When times are normal, the quality of leadership is not on trial; even an unimaginative head of a country, an organisation, a family can get by. The situation changes when a threat looms large. Covid created such a situation in India, and the record shows that it was handled in a manner no one can be proud of.
To a large extent, the situation was handled from a standpoint not of public good but of public relations. The result was that the people did not quite know what was happening and what were the consequences of what was happening. Our parliamentary system does not enable the opposition to ferret out facts which the ruling dispensation tries to hide. And our media is “cautious”.
But observers from beyond our shores have been able to see what citizens could not. What they saw was not exactly encouraging. In fact, they were scary. Lancet, a highly respected and peer-reviewed medical weekly, commented: “Scenes of suffering in India are hard to comprehend.” Referring to the authorities ignoring repeated warnings of the dangers of a second wave, it said the “Government seemed more intent on removing criticism on Twitter than trying to control the pandemic. Government policies changed abruptly and without explanation creating mass confusion.”
Lancet, of course, had done its homework before coming out with its conclusions. Saying that governmental neglect was the main reason for the crisis going virtually out of control, the journal called it “a self-inflicted national catastrophe”. It explained: “The Government squandered its early success in controlling Covid. Its task force did not meet for months.” The journal faulted the Government for not “providing responsible leadership or transparency”.
These are serious charges based on serious fact-checking. Indian media is unused to - and also ill-equipped - to carry out studies of this kind. If anyone tried, he would run into trouble. The Government pays no attention to public opinion as can be seen from its hurried destruction of New Delhi’s Central Vista for the sole purpose of boosting the ego of individuals. This attitude of the Government could be a factor that makes foreign observers come out with dire predictions.
The Institute of Health Metrics, a global health research centre at the University of Washington, warned a few weeks ago that one million people could die in India by August because of Covid. Not one Indian would want to believe that. But the fact remains that, even if something like that were to happen, we wouldn’t know. In other words, we wouldn’t know until some study centre in Washington or London informs us.

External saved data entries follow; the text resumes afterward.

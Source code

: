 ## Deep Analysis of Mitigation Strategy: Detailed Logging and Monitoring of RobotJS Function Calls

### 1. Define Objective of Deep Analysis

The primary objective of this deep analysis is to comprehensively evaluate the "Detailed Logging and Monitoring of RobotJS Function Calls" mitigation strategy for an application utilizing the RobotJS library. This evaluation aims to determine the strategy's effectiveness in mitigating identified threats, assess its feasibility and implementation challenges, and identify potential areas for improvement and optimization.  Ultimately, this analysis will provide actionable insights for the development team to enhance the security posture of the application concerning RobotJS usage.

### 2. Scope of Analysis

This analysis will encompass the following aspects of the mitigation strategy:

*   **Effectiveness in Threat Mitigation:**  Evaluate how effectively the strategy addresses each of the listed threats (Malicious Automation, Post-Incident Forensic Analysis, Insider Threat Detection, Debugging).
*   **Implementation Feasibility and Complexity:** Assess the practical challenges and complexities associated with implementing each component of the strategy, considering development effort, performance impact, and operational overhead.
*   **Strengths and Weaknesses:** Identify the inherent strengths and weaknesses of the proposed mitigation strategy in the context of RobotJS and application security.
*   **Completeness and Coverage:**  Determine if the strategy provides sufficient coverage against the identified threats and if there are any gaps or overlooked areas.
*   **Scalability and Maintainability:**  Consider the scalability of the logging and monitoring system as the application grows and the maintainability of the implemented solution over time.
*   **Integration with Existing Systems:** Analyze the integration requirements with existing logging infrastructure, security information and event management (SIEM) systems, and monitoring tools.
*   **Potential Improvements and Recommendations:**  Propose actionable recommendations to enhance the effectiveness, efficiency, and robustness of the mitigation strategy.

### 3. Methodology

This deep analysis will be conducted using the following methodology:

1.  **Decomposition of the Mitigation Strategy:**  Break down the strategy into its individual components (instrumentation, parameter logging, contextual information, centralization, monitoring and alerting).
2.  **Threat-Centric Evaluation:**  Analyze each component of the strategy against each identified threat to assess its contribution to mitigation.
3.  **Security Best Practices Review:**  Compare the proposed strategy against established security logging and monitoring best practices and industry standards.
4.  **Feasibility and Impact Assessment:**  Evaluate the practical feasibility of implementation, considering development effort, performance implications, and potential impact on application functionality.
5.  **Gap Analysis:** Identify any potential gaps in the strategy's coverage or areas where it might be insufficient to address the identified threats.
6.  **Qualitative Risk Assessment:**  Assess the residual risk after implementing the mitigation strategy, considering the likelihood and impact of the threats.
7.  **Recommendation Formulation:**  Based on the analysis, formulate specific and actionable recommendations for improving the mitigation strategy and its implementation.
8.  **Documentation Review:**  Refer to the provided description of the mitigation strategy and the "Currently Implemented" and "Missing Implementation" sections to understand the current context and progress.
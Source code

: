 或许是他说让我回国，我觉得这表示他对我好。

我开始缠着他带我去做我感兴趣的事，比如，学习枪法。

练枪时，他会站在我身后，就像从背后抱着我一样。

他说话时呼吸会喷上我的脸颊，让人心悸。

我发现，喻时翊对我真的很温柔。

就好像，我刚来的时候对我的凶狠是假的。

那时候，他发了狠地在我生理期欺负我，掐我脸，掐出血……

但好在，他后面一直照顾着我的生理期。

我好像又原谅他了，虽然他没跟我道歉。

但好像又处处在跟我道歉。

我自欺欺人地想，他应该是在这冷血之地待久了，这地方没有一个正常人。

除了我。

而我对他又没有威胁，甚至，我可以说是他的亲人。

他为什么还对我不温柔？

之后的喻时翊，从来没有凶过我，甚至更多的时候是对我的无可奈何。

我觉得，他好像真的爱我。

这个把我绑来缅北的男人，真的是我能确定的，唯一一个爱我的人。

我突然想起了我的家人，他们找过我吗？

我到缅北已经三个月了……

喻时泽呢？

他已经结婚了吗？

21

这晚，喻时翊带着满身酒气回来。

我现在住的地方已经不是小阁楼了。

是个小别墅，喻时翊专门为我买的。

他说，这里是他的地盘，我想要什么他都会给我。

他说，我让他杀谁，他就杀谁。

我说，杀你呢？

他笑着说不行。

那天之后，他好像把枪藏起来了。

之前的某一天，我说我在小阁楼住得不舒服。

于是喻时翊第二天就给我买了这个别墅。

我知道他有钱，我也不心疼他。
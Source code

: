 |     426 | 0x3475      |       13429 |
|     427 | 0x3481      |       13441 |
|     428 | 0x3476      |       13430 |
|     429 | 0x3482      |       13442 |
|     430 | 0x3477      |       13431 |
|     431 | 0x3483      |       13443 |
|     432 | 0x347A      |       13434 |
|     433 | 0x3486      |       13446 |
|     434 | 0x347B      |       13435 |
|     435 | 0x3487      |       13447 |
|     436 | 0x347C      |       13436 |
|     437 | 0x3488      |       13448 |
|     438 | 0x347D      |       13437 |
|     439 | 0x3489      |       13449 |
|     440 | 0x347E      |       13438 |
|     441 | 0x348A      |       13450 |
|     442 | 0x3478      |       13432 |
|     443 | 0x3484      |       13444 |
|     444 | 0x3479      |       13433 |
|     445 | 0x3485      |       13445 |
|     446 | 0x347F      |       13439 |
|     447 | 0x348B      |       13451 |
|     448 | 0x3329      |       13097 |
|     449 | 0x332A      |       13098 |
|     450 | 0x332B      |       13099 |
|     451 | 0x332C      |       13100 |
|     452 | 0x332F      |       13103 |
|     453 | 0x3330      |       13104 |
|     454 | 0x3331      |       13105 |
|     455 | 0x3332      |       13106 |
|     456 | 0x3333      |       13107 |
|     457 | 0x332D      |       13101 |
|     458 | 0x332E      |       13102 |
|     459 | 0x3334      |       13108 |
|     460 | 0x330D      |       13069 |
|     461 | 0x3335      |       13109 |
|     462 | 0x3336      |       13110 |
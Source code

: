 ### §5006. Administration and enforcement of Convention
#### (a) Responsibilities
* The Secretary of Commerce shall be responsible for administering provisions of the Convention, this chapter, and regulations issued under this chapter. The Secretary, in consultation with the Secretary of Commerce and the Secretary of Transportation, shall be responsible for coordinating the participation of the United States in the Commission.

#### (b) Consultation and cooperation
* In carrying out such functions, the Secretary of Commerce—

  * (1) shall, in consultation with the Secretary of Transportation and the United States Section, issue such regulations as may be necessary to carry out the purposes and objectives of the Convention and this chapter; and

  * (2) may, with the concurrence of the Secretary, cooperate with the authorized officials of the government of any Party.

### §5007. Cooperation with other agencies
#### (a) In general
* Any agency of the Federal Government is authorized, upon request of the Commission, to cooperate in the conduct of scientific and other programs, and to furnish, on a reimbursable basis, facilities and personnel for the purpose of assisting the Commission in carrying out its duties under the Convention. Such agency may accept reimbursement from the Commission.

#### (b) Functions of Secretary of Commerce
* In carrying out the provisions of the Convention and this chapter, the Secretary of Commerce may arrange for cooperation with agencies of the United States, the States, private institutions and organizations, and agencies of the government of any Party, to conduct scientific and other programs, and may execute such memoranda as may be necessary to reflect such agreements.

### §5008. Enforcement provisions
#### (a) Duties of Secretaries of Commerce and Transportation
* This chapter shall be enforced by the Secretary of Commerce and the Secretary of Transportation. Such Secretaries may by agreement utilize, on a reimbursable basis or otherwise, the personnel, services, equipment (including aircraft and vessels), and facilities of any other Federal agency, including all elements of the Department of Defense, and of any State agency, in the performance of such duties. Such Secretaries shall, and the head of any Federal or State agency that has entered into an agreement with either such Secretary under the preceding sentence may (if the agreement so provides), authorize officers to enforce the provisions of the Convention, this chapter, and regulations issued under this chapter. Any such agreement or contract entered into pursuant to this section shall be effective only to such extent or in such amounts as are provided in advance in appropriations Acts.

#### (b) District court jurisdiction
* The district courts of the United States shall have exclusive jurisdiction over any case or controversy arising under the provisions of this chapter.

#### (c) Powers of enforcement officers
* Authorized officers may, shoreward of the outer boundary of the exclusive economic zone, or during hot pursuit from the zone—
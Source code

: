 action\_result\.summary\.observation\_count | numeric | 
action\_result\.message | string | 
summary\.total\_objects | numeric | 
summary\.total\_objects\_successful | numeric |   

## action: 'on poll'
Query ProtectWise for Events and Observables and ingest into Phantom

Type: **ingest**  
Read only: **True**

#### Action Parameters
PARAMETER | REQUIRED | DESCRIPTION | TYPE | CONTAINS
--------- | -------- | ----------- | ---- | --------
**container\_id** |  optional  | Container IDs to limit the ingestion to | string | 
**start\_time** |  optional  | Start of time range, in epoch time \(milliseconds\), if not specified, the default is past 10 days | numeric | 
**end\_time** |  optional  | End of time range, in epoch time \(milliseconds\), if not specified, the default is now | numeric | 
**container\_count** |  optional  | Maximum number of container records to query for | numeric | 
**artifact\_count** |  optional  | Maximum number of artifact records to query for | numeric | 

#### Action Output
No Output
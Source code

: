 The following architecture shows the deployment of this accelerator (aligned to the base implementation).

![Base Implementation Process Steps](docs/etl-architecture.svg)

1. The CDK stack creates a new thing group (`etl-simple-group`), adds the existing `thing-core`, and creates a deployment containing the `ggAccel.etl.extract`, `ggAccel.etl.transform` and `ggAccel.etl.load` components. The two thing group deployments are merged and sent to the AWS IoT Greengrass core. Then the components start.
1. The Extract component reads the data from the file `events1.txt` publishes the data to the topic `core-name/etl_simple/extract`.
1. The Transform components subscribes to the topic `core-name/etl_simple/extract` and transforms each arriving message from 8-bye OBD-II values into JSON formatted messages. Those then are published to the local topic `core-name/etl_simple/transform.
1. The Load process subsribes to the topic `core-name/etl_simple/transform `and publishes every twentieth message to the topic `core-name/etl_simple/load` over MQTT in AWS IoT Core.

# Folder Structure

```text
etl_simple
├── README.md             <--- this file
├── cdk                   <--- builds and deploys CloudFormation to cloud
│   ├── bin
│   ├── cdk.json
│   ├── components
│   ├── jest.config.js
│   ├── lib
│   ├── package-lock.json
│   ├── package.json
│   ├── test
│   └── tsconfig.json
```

Available information is discouraging. Rakesh Mishra of Covid-2 Genome Sequencing Consortium said experts had warned in early March that “there is a real danger” of a second wave. But the Government not only missed the point; health minister Harsh Vardhan publicly claimed that all was under control. In any case, the Government was busy with election politics in Bengal. The Prime Minister was focused on that, if his speeches of the time were anything to go by. Today, reports say, India accounts for half of the world’s new infections.
Does that matter? The Central Government does not seem to think so. Its priority is very clear, if we take even a cursory look at photographs coming from Delhi. The majestic Rajpath going from Rashtrapati Bhavan to India Gate and on the National Stadium already has its side lawns dug up with earth movers. The Central Vista is being given a new Modi Vista look. Plans for things like a new Prime Minister’s Residence will be pursued as high priority --- Covid or no Covid and whether or not hospitals have enough oxygen. (The PM’s Residence, please note, will have 10 four-storey buildings.)
News agencies say that Delhi is under “complete lockdown”. But the Modi Central Vista Project is going on as it has been termed “essential service”. No wonder a Washington newspaper ran a story headlined: “Modi’s pandemic choice: Protect his image or protect India. He chose himself.” That explains why American surveys report Modi’s approval ratings falling to a new low.
We are a nation with an eventful past. We have been ruled — and shaped? — by grand personalities, from Ashoka to Alauddin Khilji, from Aurangzeb to Akbar. India survived them all. That does not mean that India will survive whoever rules it. Aurangzeb did not have video call facilities. Nor did Akbar run a Jan-ki-baat programme. The game is different today. So are the players. These are days that put substance in the saying: Winner takes all.